_EXERCISE REQUIREMENTS_. Omitting all images, transcribe the listing word for word.

======== INPUT DATA ========

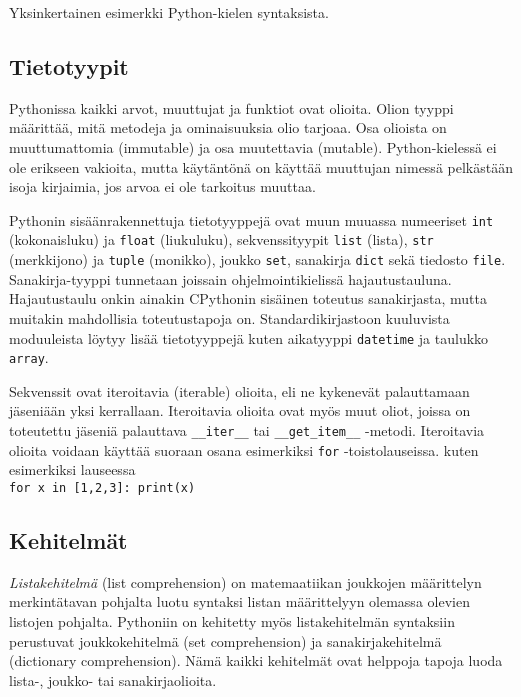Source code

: \documentclass[finnish]{tktltiki2}
\theoremstyle{definition}
\theoremstyle{remark}
\begin{document}
\begin{listing}[ht]
    \inputminted[linenos,frame=single,framesep=10pt]{python}{code/foo.py}
    \caption{Yksinkertainen esimerkki Python-kielen syntaksista.}
    \label{lst:ex1}
\end{listing}

\subsection{Tietotyypit}

Pythonissa kaikki arvot, muuttujat ja funktiot ovat olioita. Olion tyyppi määrittää, mitä metodeja ja ominaisuuksia olio tarjoaa. Osa olioista on muuttumattomia (immutable) ja osa muutettavia (mutable). Python-kielessä ei ole erikseen vakioita, mutta käytäntönä on käyttää muuttujan nimessä pelkästään isoja kirjaimia, jos arvoa ei ole tarkoitus muuttaa.

Pythonin sisäänrakennettuja tietotyyppejä ovat muun muuassa numeeriset \verb|int| (kokonaisluku) ja \verb|float| (liukuluku), sekvenssityypit \verb|list| (lista), \verb|str| (merkkijono) ja \verb|tuple| (monikko), joukko \verb|set|, sanakirja \verb|dict| sekä tiedosto \verb|file|. Sanakirja-tyyppi tunnetaan joissain ohjelmointikielissä hajautustauluna. Hajautustaulu onkin ainakin CPythonin sisäinen toteutus sanakirjasta, mutta muitakin mahdollisia toteutustapoja on. Standardikirjastoon kuuluvista moduuleista löytyy lisää tietotyyppejä kuten aikatyyppi \verb|datetime| ja taulukko \verb|array|.

Sekvenssit ovat iteroitavia (iterable) olioita, eli ne kykenevät palauttamaan jäseniään yksi kerrallaan. Iteroitavia olioita ovat myös muut oliot, joissa on toteutettu jäseniä palauttava \verb|__iter__| tai \verb|__get_item__| -metodi. Iteroitavia olioita voidaan käyttää suoraan osana esimerkiksi \verb|for| -toistolauseissa. kuten esimerkiksi lauseessa 
\\\lstinline|for x in [1,2,3]: print(x)|



\subsection{Kehitelmät}

\emph{Listakehitelmä} (list comprehension) on matemaatiikan joukkojen määrittelyn merkintätavan pohjalta luotu syntaksi listan määrittelyyn olemassa olevien listojen pohjalta. Pythoniin on kehitetty myös listakehitelmän syntaksiin perustuvat joukkokehitelmä (set comprehension) ja sanakirjakehitelmä (dictionary comprehension). Nämä kaikki kehitelmät ovat helppoja tapoja luoda lista-, joukko- tai sanakirjaolioita.
\end{document}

========

_ANSWER AREA_.
Source code

: \documentclass[finnish]{tktltiki2}
\theoremstyle{definition}
\theoremstyle{remark}
\begin{document}
\begin{listing}[ht]
    \inputminted[linenos,frame=single,framesep=10pt]{python}{code/foo.py}
    \caption{Yksinkertainen esimerkki Python-kielen syntaksista.}
    \label{lst:ex1}
\end{listing}

\subsection{Tietotyypit}

Pythonissa kaikki arvot, muuttujat ja funktiot ovat olioita. Olion tyyppi määrittää, mitä metodeja ja ominaisuuksia olio tarjoaa. Osa olioista on muuttumattomia (immutable) ja osa muutettavia (mutable). Python-kielessä ei ole erikseen vakioita, mutta käytäntönä on käyttää muuttujan nimessä pelkästään isoja kirjaimia, jos arvoa ei ole tarkoitus muuttaa.

Pythonin sisäänrakennettuja tietotyyppejä ovat muun muuassa numeeriset \verb|int| (kokonaisluku) ja \verb|float| (liukuluku), sekvenssityypit \verb|list| (lista), \verb|str| (merkkijono) ja \verb|tuple| (monikko), joukko \verb|set|, sanakirja \verb|dict| sekä tiedosto \verb|file|. Sanakirja-tyyppi tunnetaan joissain ohjelmointikielissä hajautustauluna. Hajautustaulu onkin ainakin CPythonin sisäinen toteutus sanakirjasta, mutta muitakin mahdollisia toteutustapoja on. Standardikirjastoon kuuluvista moduuleista löytyy lisää tietotyyppejä kuten aikatyyppi \verb|datetime| ja taulukko \verb|array|.

Sekvenssit ovat iteroitavia (iterable) olioita, eli ne kykenevät palauttamaan jäseniään yksi kerrallaan. Iteroitavia olioita ovat myös muut oliot, joissa on toteutettu jäseniä palauttava \verb|__iter__| tai \verb|__get_item__| -metodi. Iteroitavia olioita voidaan käyttää suoraan osana esimerkiksi \verb|for| -toistolauseissa. kuten esimerkiksi lauseessa 
\\\lstinline|for x in [1,2,3]: print(x)|



\subsection{Kehitelmät}

\emph{Listakehitelmä} (list comprehension) on matemaatiikan joukkojen määrittelyn merkintätavan pohjalta luotu syntaksi listan määrittelyyn olemassa olevien listojen pohjalta. Pythoniin on kehitetty myös listakehitelmän syntaksiin perustuvat joukkokehitelmä (set comprehension) ja sanakirjakehitelmä (dictionary comprehension). Nämä kaikki kehitelmät ovat helppoja tapoja luoda lista-, joukko- tai sanakirjaolioita.
\end{document}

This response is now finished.